### Your assignment
In the entries that follow, identify the line containing "- read database" and return it together with all later lines, exactly as they appear.

====== Exercise input

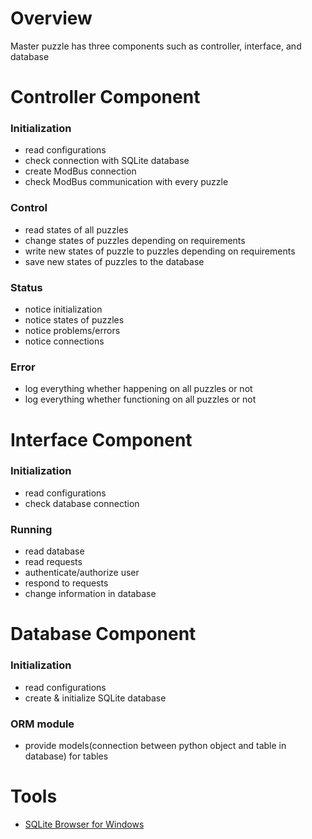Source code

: 
# Overview

Master puzzle has three components such as controller, interface, and database

# Controller Component
### Initialization
- read configurations
- check connection with SQLite database
- create ModBus connection
- check ModBus communication with every puzzle
### Control
- read states of all puzzles
- change states of puzzles depending on requirements
- write new states of puzzle to puzzles depending on requirements
- save new states of puzzles to the database
### Status
- notice initialization 
- notice states of puzzles
- notice problems/errors
- notice connections
### Error
- log everything whether happening on all puzzles or not
- log everything whether functioning on all puzzles or not

# Interface Component
### Initialization
- read configurations
- check database connection
### Running
- read database
- read requests
- authenticate/authorize user
- respond to requests
- change information in database

# Database Component
### Initialization
- read configurations
- create & initialize SQLite database
### ORM module
- provide models(connection between python object and table in database) for tables

# Tools
- [SQLite Browser for Windows](https://sqlitebrowser.org/dl/#windows)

============

### Response area
- read database
- read requests
- authenticate/authorize user
- respond to requests
- change information in database

# Database Component
### Initialization
- read configurations
- create & initialize SQLite database
### ORM module
- provide models(connection between python object and table in database) for tables

# Tools
- [SQLite Browser for Windows](https://sqlitebrowser.org/dl/#windows)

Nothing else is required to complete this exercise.